Influence of intraperitoneal injection of three types of hydrogel beads on expression of carbohydrate-binding sites in spleen macrophages.

The influence of the chemical structure of polymer implants on selected characteristics of macrophages was studied to improve our understanding of the mechanisms of non-self recognition of synthetic materials. Three types of polymers differing in net charge were prepared to compare in vivo responses. Beads from preparation of poly(2-hydroxyethyl methacrylate), a copolymer of 2-hydroxyethyl methacrylate with sodium methacrylate, and a copolymer of 2-hydroxyethyl methacrylate and dimethylaminoethyl methacrylate were injected intraperitoneally into rats and harvested 48 h later. The effects of these polymers on the presence of inflammatory cells in the peritoneal exudate, on the adhesion of macrophages to individual batches of the different types of beads and on distinct molecular aspects of macrophages in the red pulp of spleen were evaluated. Beads from both types of copolymer caused an elevation in the number of macrophages in the exudate, in contrast to the situation in rats treated with poly(2-hydroxyethyl methacrylate) beads and physiological saline solution as control. The molecular design of the implant had no significant influence on the extent of macrophage adhesion to beads or on the expression of selected carbohydrate-binding sites.

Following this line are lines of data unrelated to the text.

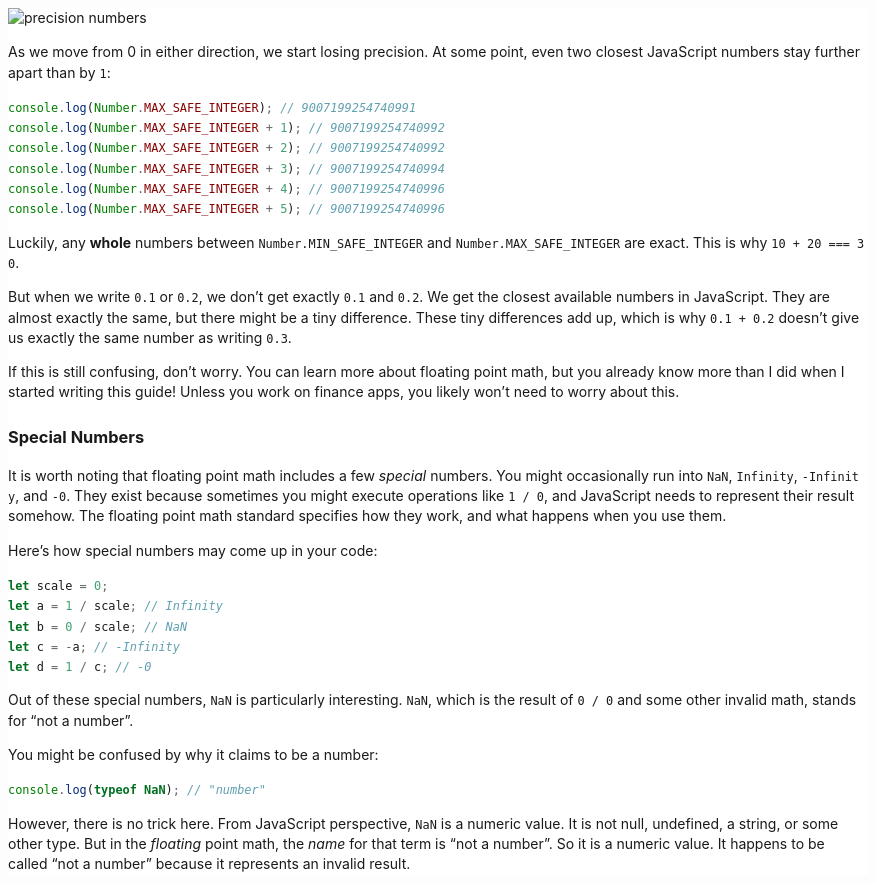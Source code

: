 ![precision numbers](https://ci6.googleusercontent.com/proxy/xO8qZ067Ev5sH881kVm1TChXDyNARWD6S2YxKTJJT50gMxygcueCy8xH1Pr14qFdctmUD6ZpPT3wDsaKET7tqdvi88nfM6pSRRsoJptJL-PO6z7HeDZB4roGQTbvfW-uiGbdOQIKxUDHy-4sAAP6z3mtu1uOx9n3qD3vSuLsuLXniA=s0-d-e1-ft#https://res.cloudinary.com/dg3gyk0gu/image/upload/v1580435620/just-javascript-email-images/jj04/number_axis.gif)

As we move from 0 in either direction, we start losing precision. At some point, even two closest JavaScript numbers stay further apart than by `1`:

```js
console.log(Number.MAX_SAFE_INTEGER); // 9007199254740991
console.log(Number.MAX_SAFE_INTEGER + 1); // 9007199254740992
console.log(Number.MAX_SAFE_INTEGER + 2); // 9007199254740992
console.log(Number.MAX_SAFE_INTEGER + 3); // 9007199254740994
console.log(Number.MAX_SAFE_INTEGER + 4); // 9007199254740996
console.log(Number.MAX_SAFE_INTEGER + 5); // 9007199254740996
```

Luckily, any **whole** numbers between `Number.MIN_SAFE_INTEGER` and `Number.MAX_SAFE_INTEGER` are exact. This is why `10 + 20 === 30`.

But when we write `0.1` or `0.2`, we don’t get exactly `0.1` and `0.2`. We get the closest available numbers in JavaScript. They are almost exactly the same, but there might be a tiny difference. These tiny differences add up, which is why `0.1 + 0.2` doesn’t give us exactly the same number as writing `0.3`.

If this is still confusing, don’t worry. You can learn more about floating point math, but you already know more than I did when I started writing this guide! Unless you work on finance apps, you likely won’t need to worry about this.

### Special Numbers

It is worth noting that floating point math includes a few _special_ numbers. You might occasionally run into `NaN`, `Infinity`, `-Infinity`, and `-0`. They exist because sometimes you might execute operations like `1 / 0`, and JavaScript needs to represent their result somehow. The floating point math standard specifies how they work, and what happens when you use them.

Here’s how special numbers may come up in your code:

```js
let scale = 0;
let a = 1 / scale; // Infinity
let b = 0 / scale; // NaN
let c = -a; // -Infinity
let d = 1 / c; // -0
```

Out of these special numbers, `NaN` is particularly interesting. `NaN`, which is the result of `0 / 0` and some other invalid math, stands for “not a number”.

You might be confused by why it claims to be a number:

```js
console.log(typeof NaN); // "number"
```

However, there is no trick here. From JavaScript perspective, `NaN` is a numeric value. It is not null, undefined, a string, or some other type. But in the _floating_ point math, the _name_ for that term is “not a number”. So it is a numeric value. It happens to be called “not a number” because it represents an invalid result.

Since important cellular functions such as cell adhesion and glycoprotein routing depend on the sugar part of glycoconjugates, labelled neoglycoproteins were employed to analyse this aspect of macrophages in the tested animals. The beads of the copolymer of 2-hydroxyethyl methacrylate with dimethylaminoethyl methacrylate clearly led to an elevation of the expression of specific binding sites for beta-galactoside-terminating structures which are presented by asialofetuin, for mannose, fucose, sialic acid and N-acetylgalactosamine, which had been used as the ligand parts of biotinylated neoglycoproteins, in spleen macrophages whereas the levels of sites which recognize mannose-6-phosphate were unaffected. Expression of sites with specificity to N-acetylglucosamine was lessened. The effect of beads from the copolymer of 2-hydroxyethyl methacrylate with sodium methacrylate on the measured glycobiological features in the splenic macrophages was only negligible. These results suggest the possibility of systemic effects of implanted polymers on the distinct recognitive functions of macrophages.